━━━ LISTED RECORDS ━━━

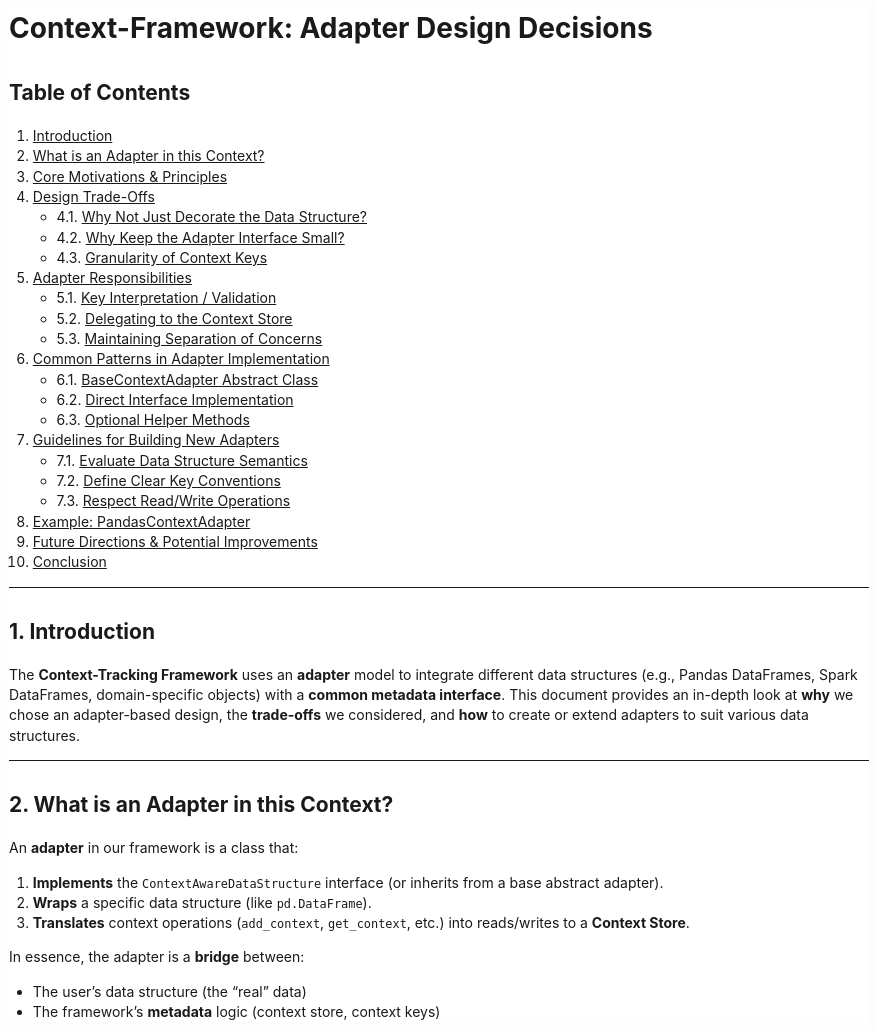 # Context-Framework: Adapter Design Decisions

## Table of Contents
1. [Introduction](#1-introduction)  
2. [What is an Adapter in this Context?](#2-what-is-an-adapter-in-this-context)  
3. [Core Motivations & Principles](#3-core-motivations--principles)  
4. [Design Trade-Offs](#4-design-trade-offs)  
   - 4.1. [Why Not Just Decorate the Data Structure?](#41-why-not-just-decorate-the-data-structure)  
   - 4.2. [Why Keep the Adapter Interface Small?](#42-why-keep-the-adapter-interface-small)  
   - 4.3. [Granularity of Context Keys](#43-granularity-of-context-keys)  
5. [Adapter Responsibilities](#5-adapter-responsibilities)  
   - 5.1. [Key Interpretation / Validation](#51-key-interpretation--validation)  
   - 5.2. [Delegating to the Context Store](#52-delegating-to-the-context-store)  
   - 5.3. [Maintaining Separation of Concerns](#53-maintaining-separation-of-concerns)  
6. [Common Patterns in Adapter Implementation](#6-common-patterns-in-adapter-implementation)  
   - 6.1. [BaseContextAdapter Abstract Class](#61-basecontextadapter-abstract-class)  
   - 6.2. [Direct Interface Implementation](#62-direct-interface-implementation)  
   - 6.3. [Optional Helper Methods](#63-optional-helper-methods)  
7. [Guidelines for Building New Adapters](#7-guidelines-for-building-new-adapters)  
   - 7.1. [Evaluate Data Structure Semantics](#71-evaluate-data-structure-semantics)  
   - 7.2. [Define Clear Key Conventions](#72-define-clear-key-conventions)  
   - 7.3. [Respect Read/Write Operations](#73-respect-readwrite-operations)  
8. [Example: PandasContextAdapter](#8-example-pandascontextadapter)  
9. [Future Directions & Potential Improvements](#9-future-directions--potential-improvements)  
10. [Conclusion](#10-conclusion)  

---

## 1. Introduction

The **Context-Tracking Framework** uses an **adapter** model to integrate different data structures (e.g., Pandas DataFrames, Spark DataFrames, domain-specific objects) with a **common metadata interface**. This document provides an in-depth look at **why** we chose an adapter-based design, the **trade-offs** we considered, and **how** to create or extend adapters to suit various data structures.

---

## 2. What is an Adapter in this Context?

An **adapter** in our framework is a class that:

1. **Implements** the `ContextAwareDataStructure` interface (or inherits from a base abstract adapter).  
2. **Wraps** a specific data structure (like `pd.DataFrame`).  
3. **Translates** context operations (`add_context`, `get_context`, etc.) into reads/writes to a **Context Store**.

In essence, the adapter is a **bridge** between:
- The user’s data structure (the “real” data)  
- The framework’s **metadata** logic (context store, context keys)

━━━

DIRECTIONS FOR THIS TASK
Please set down only the lines from the first line of the records above through the line that has "- 4.3. [Granularity", exactly, and not the pictures.

EXERCISE RESPONSE
 # Context-Framework: Adapter Design Decisions

## Table of Contents
1. [Introduction](#1-introduction)  
2. [What is an Adapter in this Context?](#2-what-is-an-adapter-in-this-context)  
3. [Core Motivations & Principles](#3-core-motivations--principles)  
4. [Design Trade-Offs](#4-design-trade-offs)  
   - 4.1. [Why Not Just Decorate the Data Structure?](#41-why-not-just-decorate-the-data-structure)  
   - 4.2. [Why Keep the Adapter Interface Small?](#42-why-keep-the-adapter-interface-small)  
   - 4.3. [Granularity of Context Keys](#43-granularity-of-context-keys)  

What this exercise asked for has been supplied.